The tasting menu reads like a short story in which each chapter rewards the one before it. Lacto-fermented root vegetables, charred alliums, wild herbs, cold-pressed oils, and whole-grain preparations are handled with the care usually reserved for animal proteins. A signature course involving aged celeriac and brown butter (yes, plant-based brown butter is a thing now) has become one of the most talked-about bites in Vienna. Another — a fermented tomato construction that arrives in a single crystalline broth — is the dish most likely to convert a sceptic.
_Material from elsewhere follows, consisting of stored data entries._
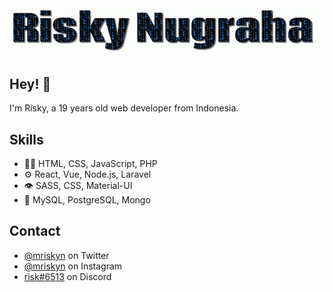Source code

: <h1 align="center">
  <img src="https://raw.githubusercontent.com/mriskyn/mriskyn/master/name-gif.gif" alt="Risky Nugraha" />
</h1>

## Hey! 👋
I'm Risky, a 19 years old web developer from Indonesia.

## Skills
- 👨‍💻 HTML, CSS, JavaScript, PHP
- ⚙️ React, Vue, Node.js, Laravel
- 👁️ SASS, CSS, Material-UI
- 💽 MySQL, PostgreSQL, Mongo

## Contact
- [@mriskyn](https://twitter.com/mriskyn) on Twitter
- [@mriskyn](https://instagram.com/mriskyn) on Instagram
- [risk#6513](./) on Discord
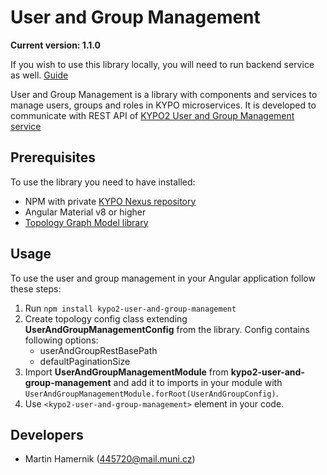 # User and Group Management

**Current version: 1.1.0**

If you wish to use this library locally, you will need to run backend service as well. [Guide](https://gitlab.ics.muni.cz/kypo2/services-and-portlets/kypo2-user-and-group)

User and Group Management is a library with components and services to manage users, groups and roles in KYPO microservices.
It is developed to communicate with REST API of [KYPO2 User and Group Management service](https://gitlab.ics.muni.cz/kypo2/services-and-portlets/kypo2-user-and-group)

## Prerequisites

To use the library you need to have installed:

* NPM with private [KYPO Nexus repository](https://projects.ics.muni.cz/projects/kbase/knowledgebase/articles/153)
* Angular Material v8 or higher
* [Topology Graph Model library](https://gitlab.ics.muni.cz/kypo2/frontend-new/kypo2-angular-topology-model)

 
## Usage

To use the user and group management in your Angular application follow these steps:

1. Run `npm install kypo2-user-and-group-management`
2. Create topology config class extending **UserAndGroupManagementConfig** from the library. Config contains following options:
    + userAndGroupRestBasePath
    + defaultPaginationSize
3. Import **UserAndGroupManagementModule** from **kypo2-user-and-group-management** and add it to imports in your module with `UserAndGroupManagementModule.forRoot(UserAndGroupConfig)`.
4. Use `<kypo2-user-and-group-management>` element in your code.

## Developers

* Martin Hamernik (445720@mail.muni.cz)

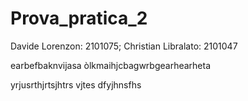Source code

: # Prova_pratica_2
Davide Lorenzon: 2101075; Christian Libralato: 2101047



earbefbaknvijasa òlkmaihjcbagwrbgearhearheta




yrjusrthjrtsjhtrs vjtes
dfyjhnsfhs
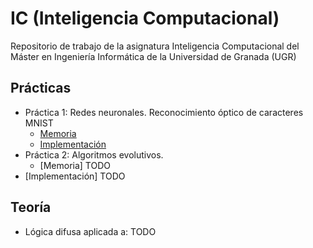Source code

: # IC (Inteligencia Computacional)

Repositorio de trabajo de la asignatura Inteligencia Computacional del Máster en Ingeniería Informática de la Universidad de Granada (UGR)

## Prácticas

* Práctica 1: Redes neuronales. Reconocimiento óptico de caracteres MNIST
  * [Memoria](https://github.com/erseco/ugr_inteligencia_computacional/blob/master/Practica1/memoria/doc.pdf)
  * [Implementación](https://github.com/erseco/ugr_inteligencia_computacional/blob/master/Practica1/mnist.py)
* Práctica 2: Algoritmos evolutivos. 
  * [Memoria] TODO
 * [Implementación] TODO
 
## Teoría

* Lógica difusa aplicada a: TODO

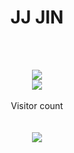 <h1 align="center">JJ JIN</h1>
<!---
JIN-ZIJIE/JIN-ZIJIE is a ✨ special ✨ repository because its `README.md` (this file) appears on your GitHub profile.
You can click the Preview link to take a look at your changes.
--->

<br>
<br>
<p align="center"> 
  <img src="https://github-readme-stats.vercel.app/api/top-langs/?username=JIN-ZIJIE&count_private=true&show_icons=true&theme=onedark&layout=compact" />
  <br>
  <img src="https://github-readme-stats.vercel.app/api?username=JIN-ZIJIE&count_private=true&show_icons=true&theme=onedark" />
  <br>
  <br>
  Visitor count
  <br>
  <br>
  <br>
  <img src="https://profile-counter.glitch.me/JIN-ZIJIE/count.svg" />
</p>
For a solo diner, JOLA is an education. The pacing is patient, the service quietly attentive, and the menu structured so that a single diner never feels over-fed or under-entertained. For a first date with a thoughtful partner, it is the restaurant that signals taste without signalling flash.

Best For: Solo Dining

JOLA treats the solo diner as the purest form of its ideal guest: curious, patient, and willing to let the menu do its work. The staff moves through the room with a rhythm that allows silence without making the silence feel awkward. A single reservation here is one of the few Michelin-level experiences in Vienna where you won't feel the energy of the room nudging you to leave. Order the full tasting, take the non-alcoholic pairing if you're driving, and leave yourself an hour at a wine bar afterwards to process what you just ate.

Best For: First Date

The restaurant is small enough that conversation travels without strain, and the kitchen is confident enough that the food gives you something to talk about every six minutes. Plant-based works for every dietary preference at the table — a quietly underrated first-date advantage — and the price point is deliberately not intimidating. The neighbourhood, Mariahilf, offers a graceful exit route: a walk back into the 1st district or a nightcap on one of Vienna's more interesting secondary streets.

The Kitchen Philosophy

Wittenbrink and Andres built JOLA around the premise that the Green star — Michelin's sustainability award — should be earned by cooking, not by positioning. The kitchen sources within a tight radius, uses the whole plant where possible, and runs a fermentation programme that extends seasonality through the harsher Austrian months. Bread is made in-house, pickles are cellared for weeks, and the oils are pressed to order from specific harvests.

The wine list deserves its own paragraph. It is tightly selected, biodynamic-forward, and matched to the menu with the precision of a sommelier who has thought about plant flavour profiles more carefully than most of her peers. The pairings are worth the uplift; the non-alcoholic pairing — a quietly radical sequence of infusions, verjus, and ferments — may be the best in the city. Vienna's dining scene has a handful of tasting menus worth the evening, and JOLA is the one that will feel most like a signal about where the city is heading.